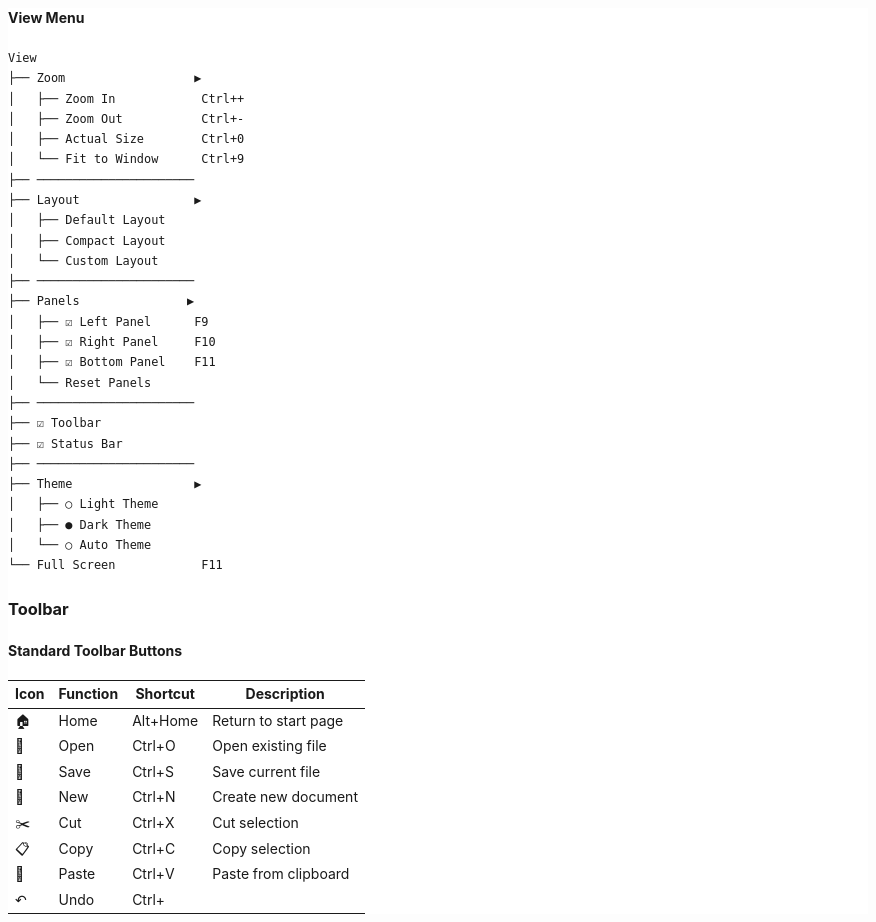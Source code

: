 #### View Menu
```
View
├── Zoom                  ▶
│   ├── Zoom In            Ctrl++
│   ├── Zoom Out           Ctrl+-
│   ├── Actual Size        Ctrl+0
│   └── Fit to Window      Ctrl+9
├── ──────────────────────
├── Layout                ▶
│   ├── Default Layout
│   ├── Compact Layout
│   └── Custom Layout
├── ──────────────────────
├── Panels               ▶
│   ├── ☑ Left Panel      F9
│   ├── ☑ Right Panel     F10
│   ├── ☑ Bottom Panel    F11
│   └── Reset Panels
├── ──────────────────────
├── ☑ Toolbar             
├── ☑ Status Bar          
├── ──────────────────────
├── Theme                 ▶
│   ├── ○ Light Theme
│   ├── ● Dark Theme
│   └── ○ Auto Theme
└── Full Screen            F11
```

### Toolbar

#### Standard Toolbar Buttons
| Icon | Function | Shortcut | Description |
|------|----------|----------|-------------|
| 🏠 | Home | Alt+Home | Return to start page |
| 📁 | Open | Ctrl+O | Open existing file |
| 💾 | Save | Ctrl+S | Save current file |
| 📄 | New | Ctrl+N | Create new document |
| ✂️ | Cut | Ctrl+X | Cut selection |
| 📋 | Copy | Ctrl+C | Copy selection |
| 📌 | Paste | Ctrl+V | Paste from clipboard |
| ↶ | Undo | Ctrl+
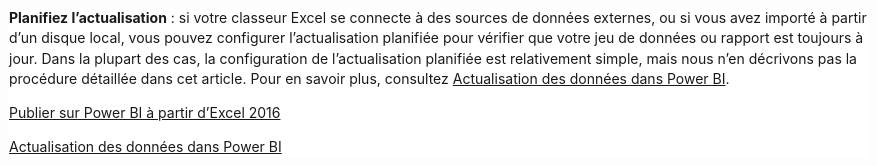 **Planifiez l’actualisation** : si votre classeur Excel se connecte à des sources de données externes, ou si vous avez importé à partir d’un disque local, vous pouvez configurer l’actualisation planifiée pour vérifier que votre jeu de données ou rapport est toujours à jour. Dans la plupart des cas, la configuration de l’actualisation planifiée est relativement simple, mais nous n’en décrivons pas la procédure détaillée dans cet article. Pour en savoir plus, consultez [Actualisation des données dans Power BI](refresh-data.md).

[Publier sur Power BI à partir d’Excel 2016](service-publish-from-excel.md)

[Actualisation des données dans Power BI](refresh-data.md)

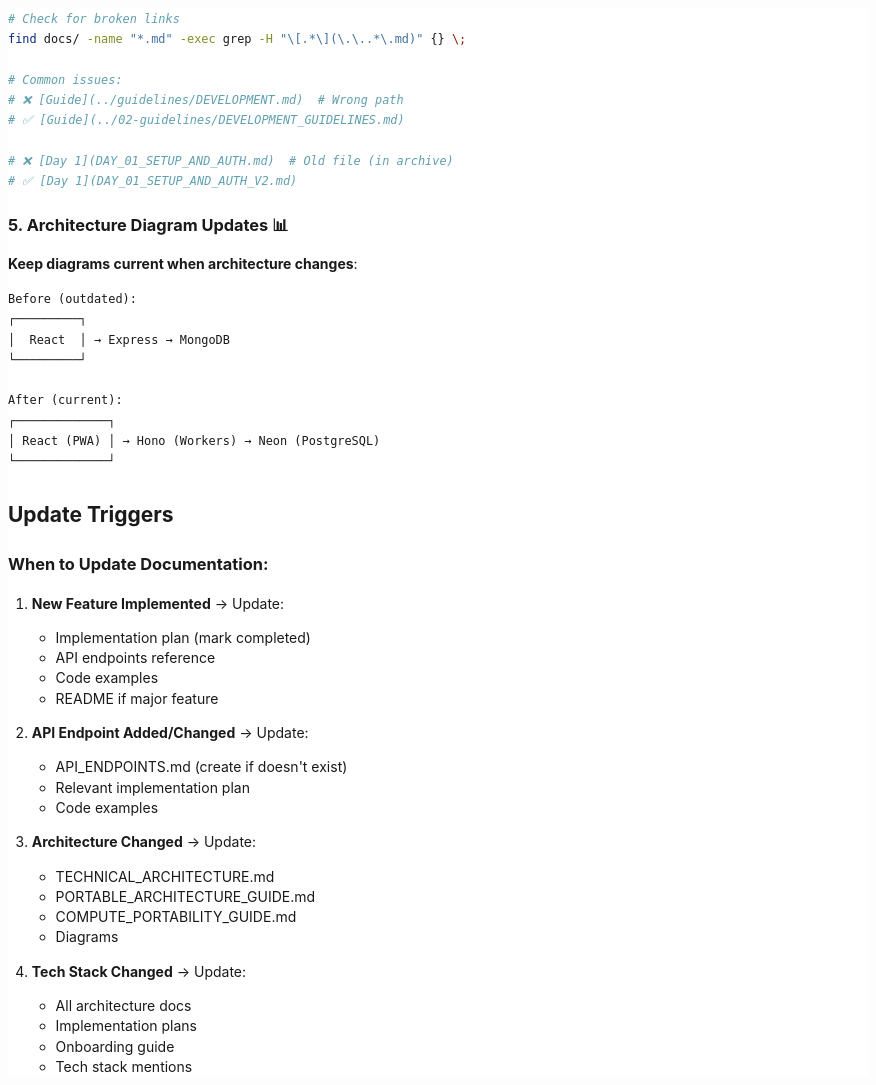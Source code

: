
 ```bash
# Check for broken links
find docs/ -name "*.md" -exec grep -H "\[.*\](\.\..*\.md)" {} \;

# Common issues:
# ❌ [Guide](../guidelines/DEVELOPMENT.md)  # Wrong path
# ✅ [Guide](../02-guidelines/DEVELOPMENT_GUIDELINES.md)

# ❌ [Day 1](DAY_01_SETUP_AND_AUTH.md)  # Old file (in archive)
# ✅ [Day 1](DAY_01_SETUP_AND_AUTH_V2.md)
```

### 5. Architecture Diagram Updates 📊

**Keep diagrams current when architecture changes**:

```
Before (outdated):
┌─────────┐
│  React  │ → Express → MongoDB
└─────────┘

After (current):
┌─────────────┐
│ React (PWA) │ → Hono (Workers) → Neon (PostgreSQL)
└─────────────┘
```

## Update Triggers

### When to Update Documentation:

1. **New Feature Implemented** → Update:
   - Implementation plan (mark completed)
   - API endpoints reference
   - Code examples
   - README if major feature

2. **API Endpoint Added/Changed** → Update:
   - API_ENDPOINTS.md (create if doesn't exist)
   - Relevant implementation plan
   - Code examples

3. **Architecture Changed** → Update:
   - TECHNICAL_ARCHITECTURE.md
   - PORTABLE_ARCHITECTURE_GUIDE.md
   - COMPUTE_PORTABILITY_GUIDE.md
   - Diagrams

4. **Tech Stack Changed** → Update:
   - All architecture docs
   - Implementation plans
   - Onboarding guide
   - Tech stack mentions

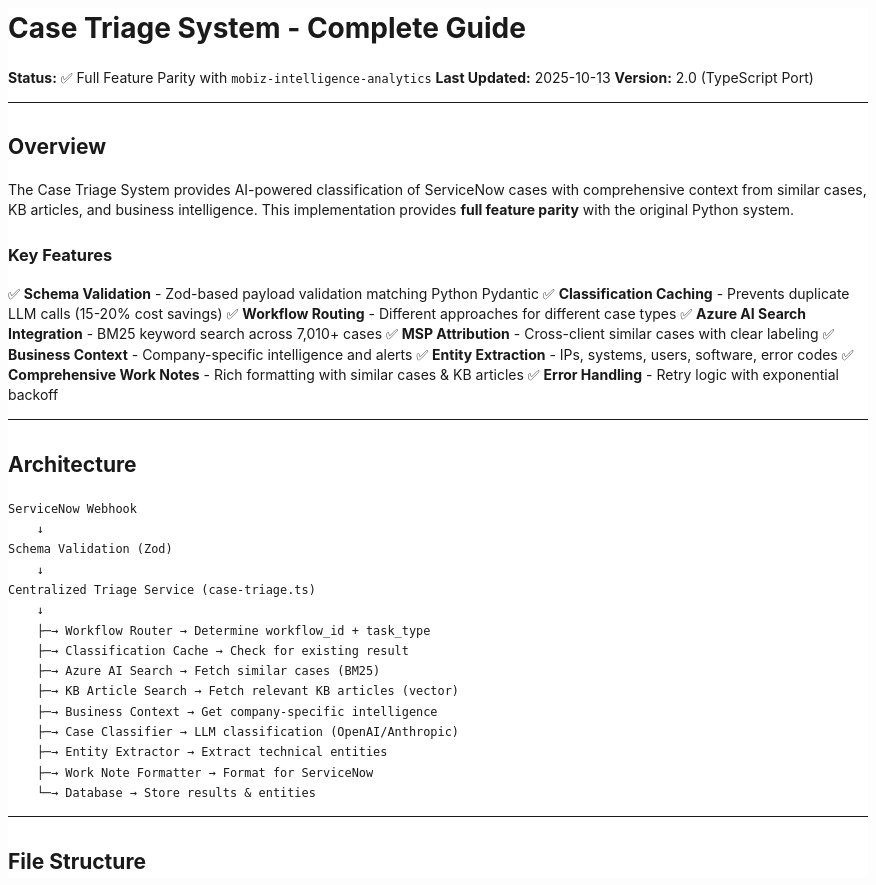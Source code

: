 # Case Triage System - Complete Guide

**Status:** ✅ Full Feature Parity with `mobiz-intelligence-analytics`
**Last Updated:** 2025-10-13
**Version:** 2.0 (TypeScript Port)

---

## Overview

The Case Triage System provides AI-powered classification of ServiceNow cases with comprehensive context from similar cases, KB articles, and business intelligence. This implementation provides **full feature parity** with the original Python system.

### Key Features

✅ **Schema Validation** - Zod-based payload validation matching Python Pydantic
✅ **Classification Caching** - Prevents duplicate LLM calls (15-20% cost savings)
✅ **Workflow Routing** - Different approaches for different case types
✅ **Azure AI Search Integration** - BM25 keyword search across 7,010+ cases
✅ **MSP Attribution** - Cross-client similar cases with clear labeling
✅ **Business Context** - Company-specific intelligence and alerts
✅ **Entity Extraction** - IPs, systems, users, software, error codes
✅ **Comprehensive Work Notes** - Rich formatting with similar cases & KB articles
✅ **Error Handling** - Retry logic with exponential backoff

---

## Architecture

```
ServiceNow Webhook
    ↓
Schema Validation (Zod)
    ↓
Centralized Triage Service (case-triage.ts)
    ↓
    ├─→ Workflow Router → Determine workflow_id + task_type
    ├─→ Classification Cache → Check for existing result
    ├─→ Azure AI Search → Fetch similar cases (BM25)
    ├─→ KB Article Search → Fetch relevant KB articles (vector)
    ├─→ Business Context → Get company-specific intelligence
    ├─→ Case Classifier → LLM classification (OpenAI/Anthropic)
    ├─→ Entity Extractor → Extract technical entities
    ├─→ Work Note Formatter → Format for ServiceNow
    └─→ Database → Store results & entities
```

---

## File Structure
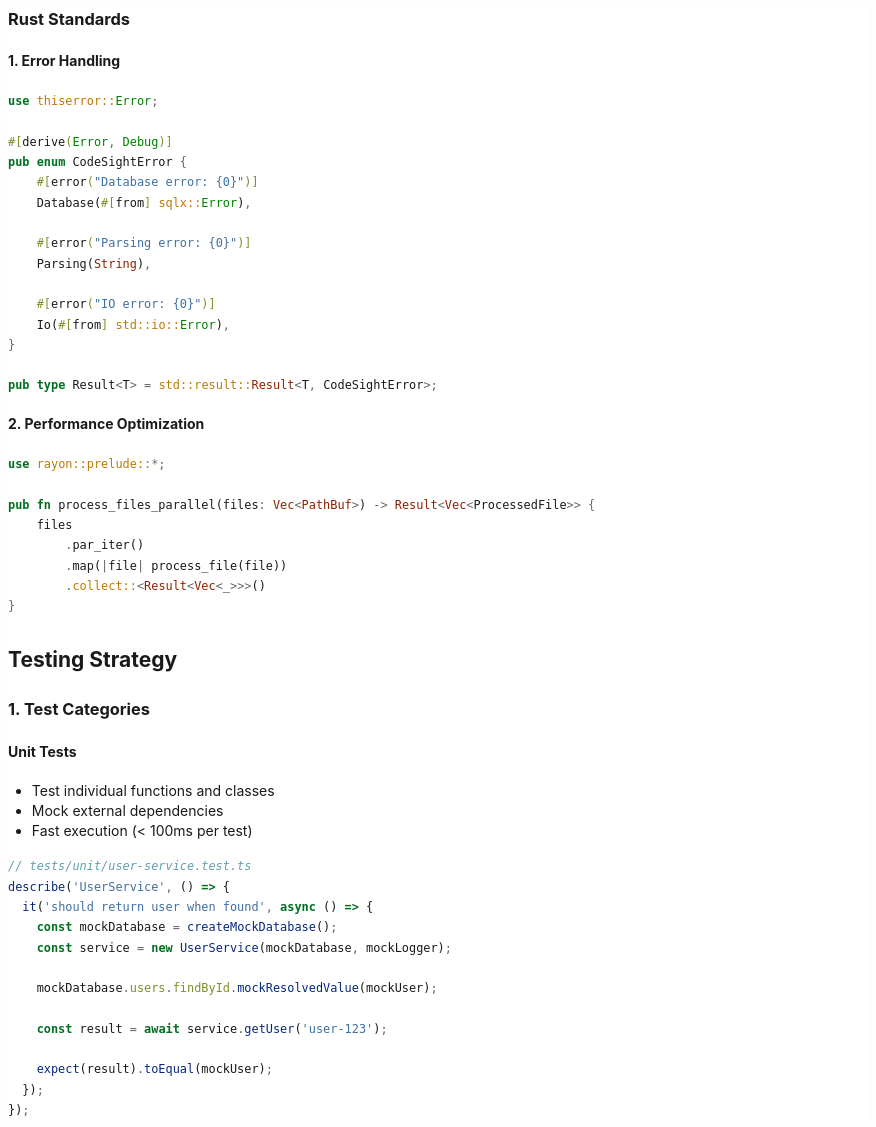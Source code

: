 ### Rust Standards

#### 1. Error Handling

```rust
use thiserror::Error;

#[derive(Error, Debug)]
pub enum CodeSightError {
    #[error("Database error: {0}")]
    Database(#[from] sqlx::Error),
    
    #[error("Parsing error: {0}")]
    Parsing(String),
    
    #[error("IO error: {0}")]
    Io(#[from] std::io::Error),
}

pub type Result<T> = std::result::Result<T, CodeSightError>;
```

#### 2. Performance Optimization

```rust
use rayon::prelude::*;

pub fn process_files_parallel(files: Vec<PathBuf>) -> Result<Vec<ProcessedFile>> {
    files
        .par_iter()
        .map(|file| process_file(file))
        .collect::<Result<Vec<_>>>()
}
```

## Testing Strategy

### 1. Test Categories

#### Unit Tests

- Test individual functions and classes
- Mock external dependencies
- Fast execution (< 100ms per test)

```typescript
// tests/unit/user-service.test.ts
describe('UserService', () => {
  it('should return user when found', async () => {
    const mockDatabase = createMockDatabase();
    const service = new UserService(mockDatabase, mockLogger);
    
    mockDatabase.users.findById.mockResolvedValue(mockUser);
    
    const result = await service.getUser('user-123');
    
    expect(result).toEqual(mockUser);
  });
});
```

________________________

# Description of the task
Using the entries above, reproduce word for word only the lines from the one that contains "- Implementation plans" to the one that contains "software, error codes", both ends included, and drop every picture.

# Reply
   - Implementation plans
   - Onboarding guide
   - Tech stack mentions

Source code

: # Case Triage System - Complete Guide

**Status:** ✅ Full Feature Parity with `mobiz-intelligence-analytics`
**Last Updated:** 2025-10-13
**Version:** 2.0 (TypeScript Port)

---

## Overview

The Case Triage System provides AI-powered classification of ServiceNow cases with comprehensive context from similar cases, KB articles, and business intelligence. This implementation provides **full feature parity** with the original Python system.

### Key Features

✅ **Schema Validation** - Zod-based payload validation matching Python Pydantic
✅ **Classification Caching** - Prevents duplicate LLM calls (15-20% cost savings)
✅ **Workflow Routing** - Different approaches for different case types
✅ **Azure AI Search Integration** - BM25 keyword search across 7,010+ cases
✅ **MSP Attribution** - Cross-client similar cases with clear labeling
✅ **Business Context** - Company-specific intelligence and alerts
✅ **Entity Extraction** - IPs, systems, users, software, error codes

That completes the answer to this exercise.